* About this task
What is needed is an exact repetition of the lines from the first one in the data through the line with "1. Välj den", with no pictures.

Collected data:
——————————
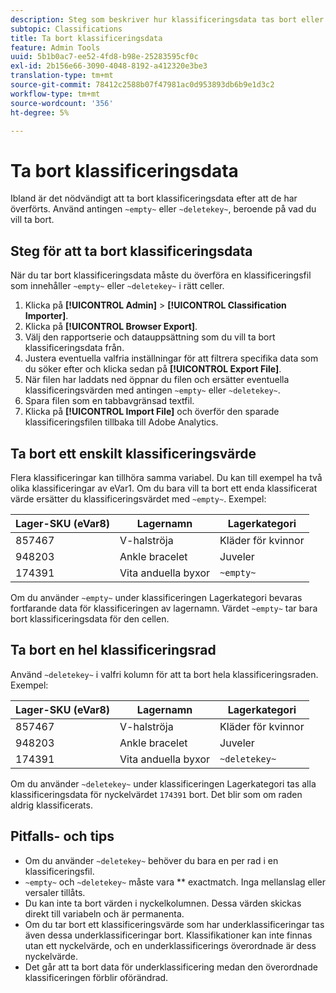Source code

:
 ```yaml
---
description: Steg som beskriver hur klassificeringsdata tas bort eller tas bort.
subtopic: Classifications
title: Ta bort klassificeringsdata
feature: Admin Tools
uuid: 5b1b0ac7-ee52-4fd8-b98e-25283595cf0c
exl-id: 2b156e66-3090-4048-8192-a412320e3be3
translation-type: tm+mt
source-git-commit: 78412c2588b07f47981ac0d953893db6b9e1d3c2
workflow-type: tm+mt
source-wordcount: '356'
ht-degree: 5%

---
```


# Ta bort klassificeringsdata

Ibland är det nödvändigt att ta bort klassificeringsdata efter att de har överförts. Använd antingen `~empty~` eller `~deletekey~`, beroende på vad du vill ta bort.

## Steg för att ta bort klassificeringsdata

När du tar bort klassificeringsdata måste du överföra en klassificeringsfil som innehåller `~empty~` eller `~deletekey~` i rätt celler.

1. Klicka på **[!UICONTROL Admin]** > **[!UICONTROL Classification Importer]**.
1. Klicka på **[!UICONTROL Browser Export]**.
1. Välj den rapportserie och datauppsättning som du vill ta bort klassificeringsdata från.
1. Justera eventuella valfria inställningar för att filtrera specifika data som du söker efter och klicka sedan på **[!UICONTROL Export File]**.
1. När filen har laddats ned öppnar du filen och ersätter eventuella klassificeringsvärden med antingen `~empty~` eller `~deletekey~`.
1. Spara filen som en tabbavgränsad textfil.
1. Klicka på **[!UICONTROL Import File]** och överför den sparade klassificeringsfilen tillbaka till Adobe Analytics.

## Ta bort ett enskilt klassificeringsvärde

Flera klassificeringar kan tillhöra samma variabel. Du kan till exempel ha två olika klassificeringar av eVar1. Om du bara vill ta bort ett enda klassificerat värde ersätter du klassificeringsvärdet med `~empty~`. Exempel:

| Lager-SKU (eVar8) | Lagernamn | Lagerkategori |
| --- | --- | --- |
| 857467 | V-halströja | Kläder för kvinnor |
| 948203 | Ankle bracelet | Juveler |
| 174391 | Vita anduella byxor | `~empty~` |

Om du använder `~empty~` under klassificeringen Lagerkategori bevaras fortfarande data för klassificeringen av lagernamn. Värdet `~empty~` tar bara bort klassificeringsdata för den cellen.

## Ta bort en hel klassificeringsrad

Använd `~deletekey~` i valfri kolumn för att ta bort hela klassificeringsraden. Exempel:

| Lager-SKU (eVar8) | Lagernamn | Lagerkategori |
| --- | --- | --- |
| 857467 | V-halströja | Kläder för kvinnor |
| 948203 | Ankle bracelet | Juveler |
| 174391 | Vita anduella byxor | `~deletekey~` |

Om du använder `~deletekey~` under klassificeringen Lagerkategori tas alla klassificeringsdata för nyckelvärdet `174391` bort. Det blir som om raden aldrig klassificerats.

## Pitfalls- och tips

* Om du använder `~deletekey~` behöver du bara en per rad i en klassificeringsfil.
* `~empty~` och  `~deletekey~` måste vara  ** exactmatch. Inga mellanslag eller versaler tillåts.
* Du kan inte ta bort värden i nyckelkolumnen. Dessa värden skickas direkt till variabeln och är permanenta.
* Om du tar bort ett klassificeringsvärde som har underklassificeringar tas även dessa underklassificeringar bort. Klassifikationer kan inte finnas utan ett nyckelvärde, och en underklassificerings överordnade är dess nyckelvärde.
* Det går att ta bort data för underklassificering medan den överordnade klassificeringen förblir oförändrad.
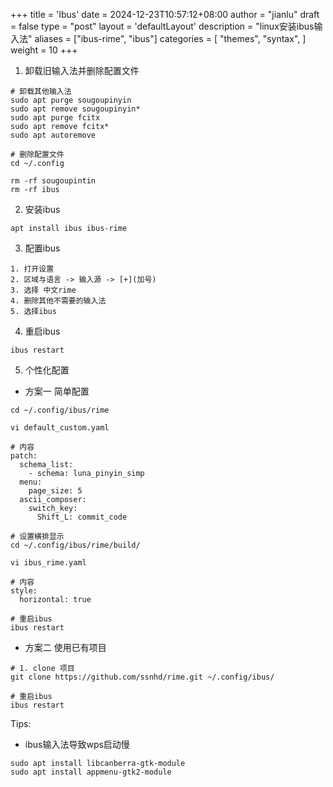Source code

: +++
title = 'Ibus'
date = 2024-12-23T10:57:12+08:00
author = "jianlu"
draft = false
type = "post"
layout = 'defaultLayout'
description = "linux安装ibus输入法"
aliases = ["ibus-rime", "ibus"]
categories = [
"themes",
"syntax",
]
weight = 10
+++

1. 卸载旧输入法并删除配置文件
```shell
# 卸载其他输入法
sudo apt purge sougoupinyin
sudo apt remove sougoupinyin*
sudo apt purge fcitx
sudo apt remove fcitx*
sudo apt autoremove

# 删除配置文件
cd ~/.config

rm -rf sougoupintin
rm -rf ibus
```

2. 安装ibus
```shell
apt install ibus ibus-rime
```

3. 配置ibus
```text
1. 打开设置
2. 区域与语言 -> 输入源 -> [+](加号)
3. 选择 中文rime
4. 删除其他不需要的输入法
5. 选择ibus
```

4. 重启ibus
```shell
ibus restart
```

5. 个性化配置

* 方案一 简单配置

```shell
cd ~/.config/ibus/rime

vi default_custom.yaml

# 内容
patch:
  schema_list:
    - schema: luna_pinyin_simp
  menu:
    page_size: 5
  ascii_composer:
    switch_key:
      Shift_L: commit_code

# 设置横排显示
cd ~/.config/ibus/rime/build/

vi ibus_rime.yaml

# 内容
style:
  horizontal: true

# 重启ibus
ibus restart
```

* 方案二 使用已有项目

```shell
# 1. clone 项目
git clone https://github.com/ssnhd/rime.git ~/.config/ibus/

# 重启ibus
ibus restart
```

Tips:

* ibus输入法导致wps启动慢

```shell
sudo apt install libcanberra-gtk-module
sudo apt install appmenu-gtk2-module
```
——————————
* Result for this task
Source code

:
 ```yaml
---
description: Steg som beskriver hur klassificeringsdata tas bort eller tas bort.
subtopic: Classifications
title: Ta bort klassificeringsdata
feature: Admin Tools
uuid: 5b1b0ac7-ee52-4fd8-b98e-25283595cf0c
exl-id: 2b156e66-3090-4048-8192-a412320e3be3
translation-type: tm+mt
source-git-commit: 78412c2588b07f47981ac0d953893db6b9e1d3c2
workflow-type: tm+mt
source-wordcount: '356'
ht-degree: 5%

---
```


# Ta bort klassificeringsdata

Ibland är det nödvändigt att ta bort klassificeringsdata efter att de har överförts. Använd antingen `~empty~` eller `~deletekey~`, beroende på vad du vill ta bort.

## Steg för att ta bort klassificeringsdata

När du tar bort klassificeringsdata måste du överföra en klassificeringsfil som innehåller `~empty~` eller `~deletekey~` i rätt celler.

1. Klicka på **[!UICONTROL Admin]** > **[!UICONTROL Classification Importer]**.
1. Klicka på **[!UICONTROL Browser Export]**.
1. Välj den rapportserie och datauppsättning som du vill ta bort klassificeringsdata från.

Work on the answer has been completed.